A revista acadêmica Current Biology publicou, na última segunda-feira (9), um estudo que sugere que as tartarugas marinhas confundem os cheiros de plástico com comida.

Para chegar a essa conclusão, foi realizado um experimento com 15 tartarugas-marinhas-comuns, também chamadas de tartarugas-cabeçudas, que foram mantidas em cativeiro durante cinco meses.

Nesse período, os animais foram expostos ao cheiro de plástico e água limpos e não esboçaram nenhuma reação. Posteriormente, os mesmo animais foram expostos ao cheiro de comida e plástico bioincrustado, isto é, encharcados de água do mar e que podem conter algas e micro-organismos. Dessa vez, as tartarugas colocaram o nariz para fora d’água, um comportamento comum para sentir o cheiro de alimentos.

Os cientistas que participaram do experimento disseram ao site americano CNBN que ficaram surpresos com o fato de as tartarugas reagirem ao plástico bioincrustado da maneira exata em que reagiram ao alimento real.

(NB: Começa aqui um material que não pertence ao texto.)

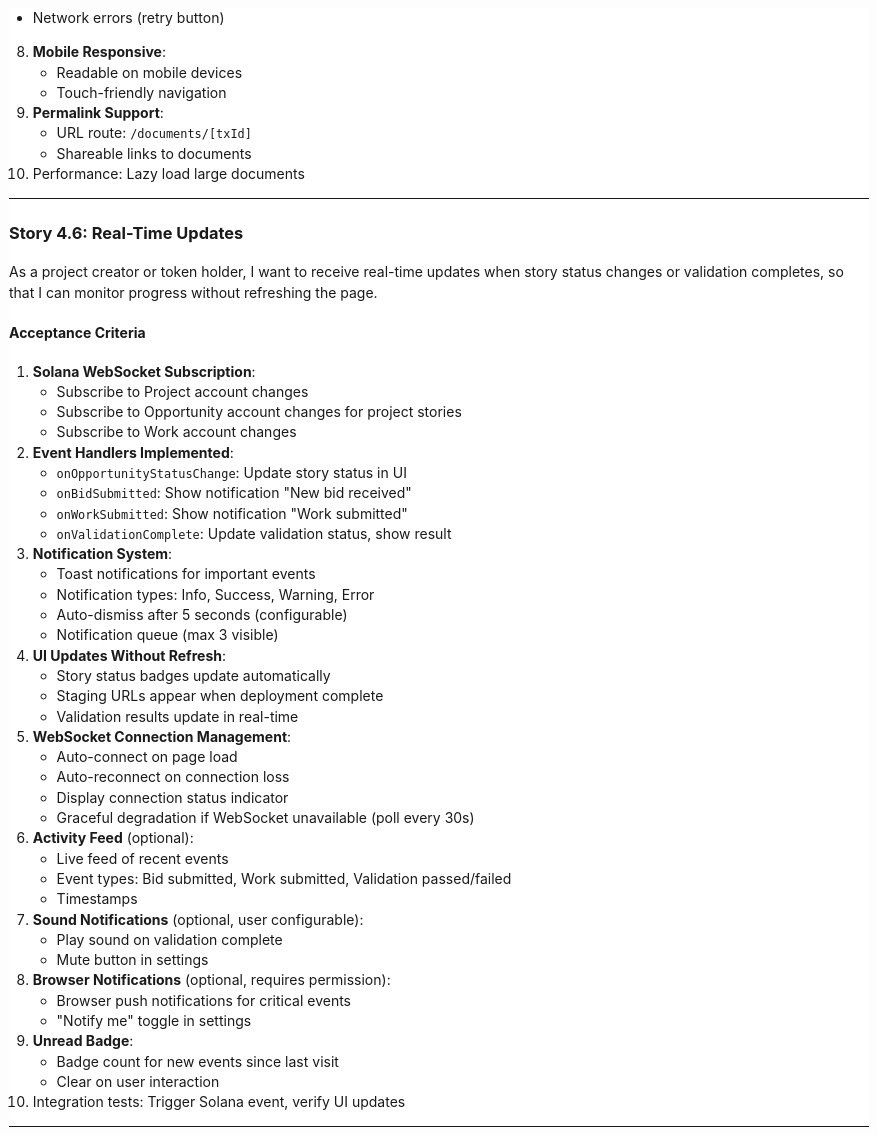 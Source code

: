    - Network errors (retry button)
8. **Mobile Responsive**:
   - Readable on mobile devices
   - Touch-friendly navigation
9. **Permalink Support**:
   - URL route: `/documents/[txId]`
   - Shareable links to documents
10. Performance: Lazy load large documents

---

### Story 4.6: Real-Time Updates

As a project creator or token holder,
I want to receive real-time updates when story status changes or validation completes,
so that I can monitor progress without refreshing the page.

#### Acceptance Criteria

1. **Solana WebSocket Subscription**:
   - Subscribe to Project account changes
   - Subscribe to Opportunity account changes for project stories
   - Subscribe to Work account changes
2. **Event Handlers Implemented**:
   - `onOpportunityStatusChange`: Update story status in UI
   - `onBidSubmitted`: Show notification "New bid received"
   - `onWorkSubmitted`: Show notification "Work submitted"
   - `onValidationComplete`: Update validation status, show result
3. **Notification System**:
   - Toast notifications for important events
   - Notification types: Info, Success, Warning, Error
   - Auto-dismiss after 5 seconds (configurable)
   - Notification queue (max 3 visible)
4. **UI Updates Without Refresh**:
   - Story status badges update automatically
   - Staging URLs appear when deployment complete
   - Validation results update in real-time
5. **WebSocket Connection Management**:
   - Auto-connect on page load
   - Auto-reconnect on connection loss
   - Display connection status indicator
   - Graceful degradation if WebSocket unavailable (poll every 30s)
6. **Activity Feed** (optional):
   - Live feed of recent events
   - Event types: Bid submitted, Work submitted, Validation passed/failed
   - Timestamps
7. **Sound Notifications** (optional, user configurable):
   - Play sound on validation complete
   - Mute button in settings
8. **Browser Notifications** (optional, requires permission):
   - Browser push notifications for critical events
   - "Notify me" toggle in settings
9. **Unread Badge**:
   - Badge count for new events since last visit
   - Clear on user interaction
10. Integration tests: Trigger Solana event, verify UI updates

---
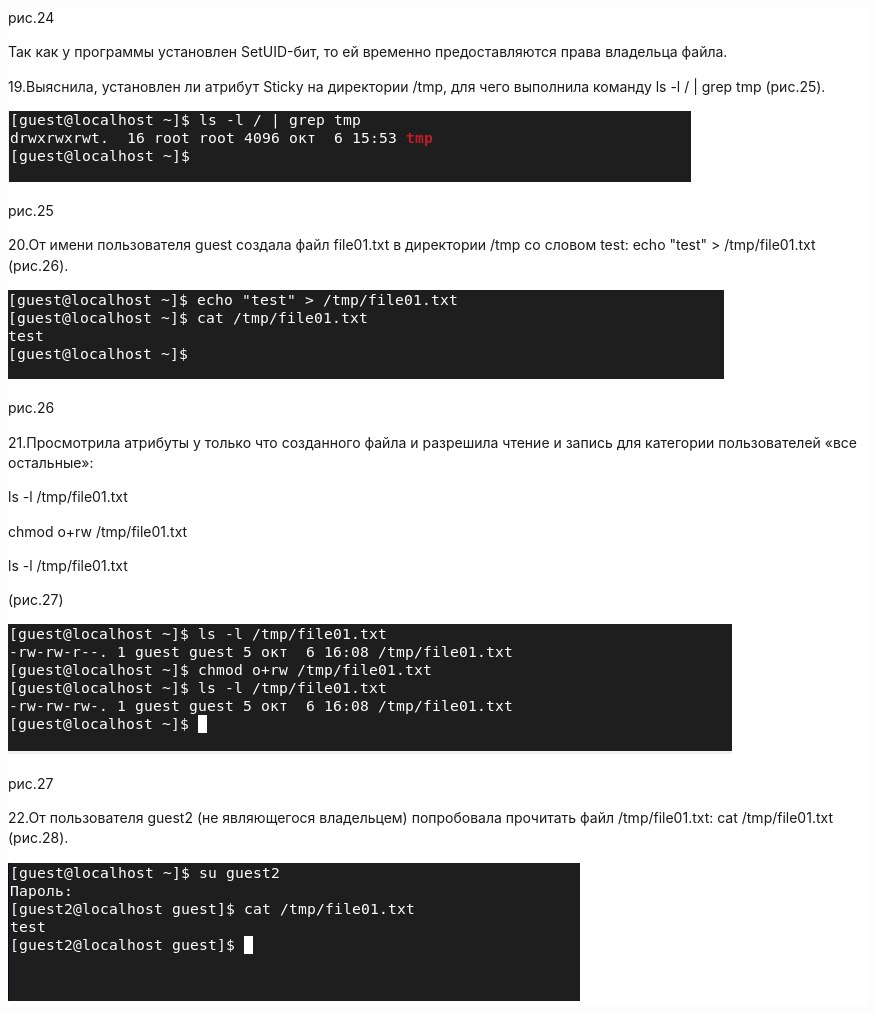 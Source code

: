 рис.24

Так как у программы установлен SetUID-бит, то ей временно предоставляются права владельца файла. 

19.Выяснила, установлен ли атрибут Sticky на директории /tmp, для чего выполнила команду ls -l / | grep tmp (рис.25).

![рис.25](img/Снимок25.PNG)

рис.25

20.От имени пользователя guest создала файл file01.txt в директории /tmp со словом test: echo "test" > /tmp/file01.txt (рис.26).

![рис.26](img/Снимок26.PNG)

рис.26

21.Просмотрила атрибуты у только что созданного файла и разрешила чтение и запись для категории пользователей «все остальные»: 

ls -l /tmp/file01.txt 

chmod o+rw /tmp/file01.txt 

ls -l /tmp/file01.txt

(рис.27)

![](img/Снимок27.PNG)

рис.27

22.От пользователя guest2 (не являющегося владельцем) попробовала  прочитать файл /tmp/file01.txt: cat /tmp/file01.txt (рис.28).

![рис.28](img/Снимок28.PNG)
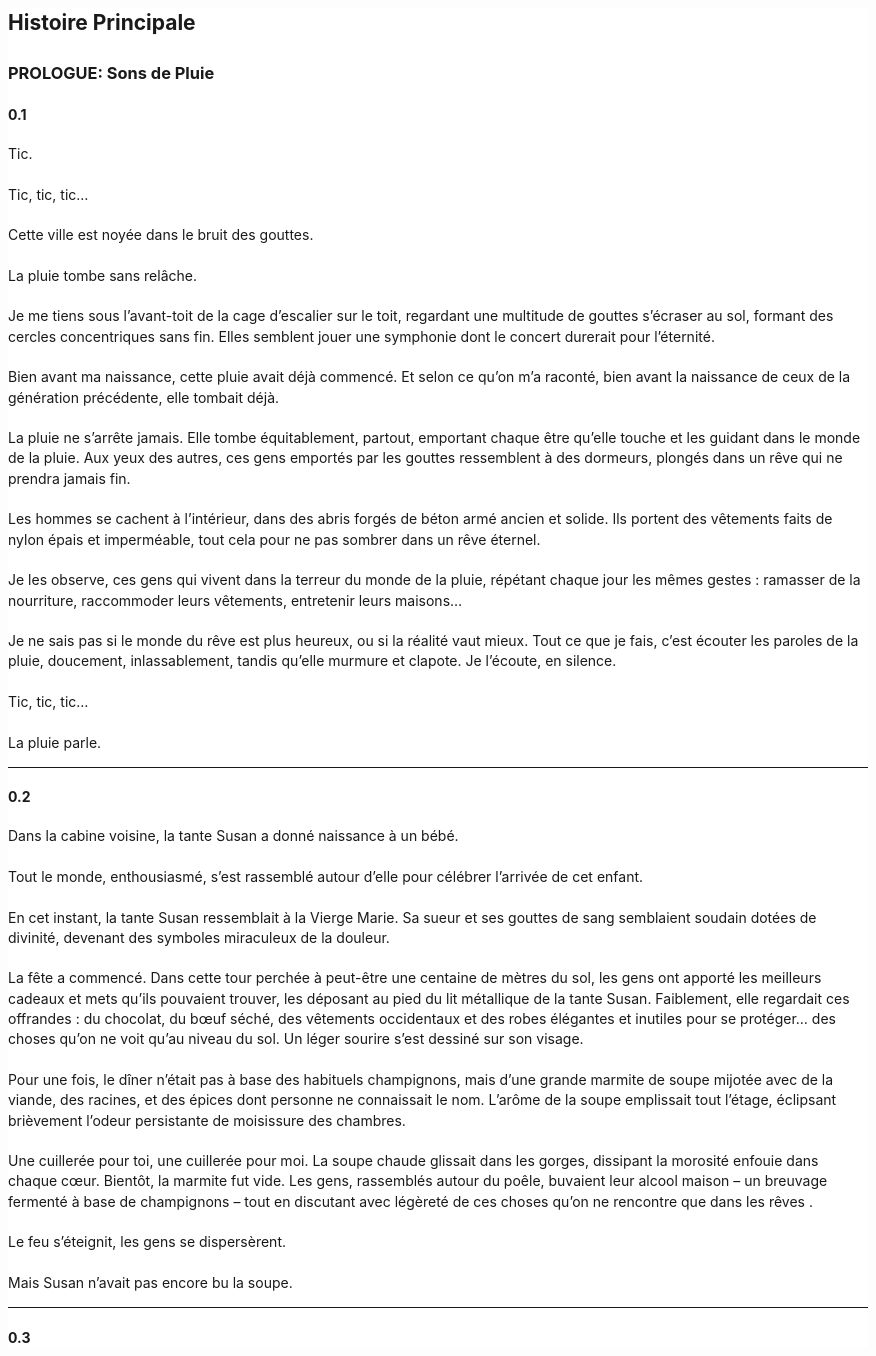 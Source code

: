 
## Histoire Principale <a id="story"></a>

### PROLOGUE: Sons de Pluie <a id="chapter0"></a>

#### 0.1 <a id="chapter0-1"></a>

Tic.<br /><br />Tic, tic, tic…<br /><br />Cette ville est noyée dans le bruit des gouttes.<br /><br />La pluie tombe sans relâche.<br /><br />Je me tiens sous l’avant-toit de la cage d’escalier sur le toit, regardant une multitude de gouttes s’écraser au sol, formant des cercles concentriques sans fin. Elles semblent jouer une symphonie dont le concert durerait pour l’éternité.<br /><br />Bien avant ma naissance, cette pluie avait déjà commencé. Et selon ce qu’on m’a raconté, bien avant la naissance de ceux de la génération précédente, elle tombait déjà.<br /><br />La pluie ne s’arrête jamais. Elle tombe équitablement, partout, emportant chaque être qu’elle touche et les guidant dans le monde de la pluie. Aux yeux des autres, ces gens emportés par les gouttes ressemblent à des dormeurs, plongés dans un rêve qui ne prendra jamais fin.<br /><br />Les hommes se cachent à l’intérieur, dans des abris forgés de béton armé ancien et solide. Ils portent des vêtements faits de nylon épais et imperméable, tout cela pour ne pas sombrer dans un rêve éternel.<br /><br />Je les observe, ces gens qui vivent dans la terreur du monde de la pluie, répétant chaque jour les mêmes gestes : ramasser de la nourriture, raccommoder leurs vêtements, entretenir leurs maisons…<br /><br />Je ne sais pas si le monde du rêve est plus heureux, ou si la réalité vaut mieux. Tout ce que je fais, c’est écouter les paroles de la pluie, doucement, inlassablement, tandis qu’elle murmure et clapote. Je l’écoute, en silence.<br /><br />Tic, tic, tic…<br /><br />La pluie parle.

---

#### 0.2 <a id="chapter0-2"></a>

Dans la cabine voisine, la tante Susan a donné naissance à un bébé.<br /><br />Tout le monde, enthousiasmé, s’est rassemblé autour d’elle pour célébrer l’arrivée de cet enfant.<br /><br />En cet instant, la tante Susan ressemblait à la Vierge Marie. Sa sueur et ses gouttes de sang semblaient soudain dotées de divinité, devenant des symboles miraculeux de la douleur.<br /><br />La fête a commencé. Dans cette tour perchée à peut-être une centaine de mètres du sol, les gens ont apporté les meilleurs cadeaux et mets qu’ils pouvaient trouver, les déposant au pied du lit métallique de la tante Susan. Faiblement, elle regardait ces offrandes : du chocolat, du bœuf séché, des vêtements occidentaux et des robes élégantes et inutiles pour se protéger… des choses qu’on ne voit qu’au niveau du sol. Un léger sourire s’est dessiné sur son visage.<br /><br />Pour une fois, le dîner n’était pas à base des habituels champignons, mais d’une grande marmite de soupe mijotée avec de la viande, des racines, et des épices dont personne ne connaissait le nom. L’arôme de la soupe emplissait tout l’étage, éclipsant brièvement l’odeur persistante de moisissure des chambres.<br /><br />Une cuillerée pour toi, une cuillerée pour moi. La soupe chaude glissait dans les gorges, dissipant la morosité enfouie dans chaque cœur. Bientôt, la marmite fut vide. Les gens, rassemblés autour du poêle, buvaient leur alcool maison – un breuvage fermenté à base de champignons – tout en discutant avec légèreté de ces choses qu’on ne rencontre que dans les rêves .<br /><br />Le feu s’éteignit, les gens se dispersèrent.<br /><br />Mais Susan n’avait pas encore bu la soupe.

---

#### 0.3 <a id="chapter0-3"></a>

“Essa descoberta é importante porque é a primeira demonstração de que o odor dos plásticos oceânicos faz com que os animais os comam”, afirmou Kenneth J. Lohmann, biólogo da UNC-Chapel Hill.

Lohmann disse, ainda, que “é comum encontrar tartarugas cabeçudas com seus sistemas digestivos totalmente ou parcialmente bloqueados porque elas comeram materiais plásticos”.

Um artigo publicado pela revista científica britânica Nature revela que uma tartaruga pode morrer ao ingerir pouco mais de uma dúzia de pedaços de plástico.

Enquanto isso, cerca de 10 milhões de toneladas de plástico são despejadas por ano nos oceanos, segundo dados da World Wide Fund for Nature. Pesquisadores estimam que, com base nas tendências atuais, até 2050 haverá cerca de 12 bilhões de toneladas de lixo plástico no mundo.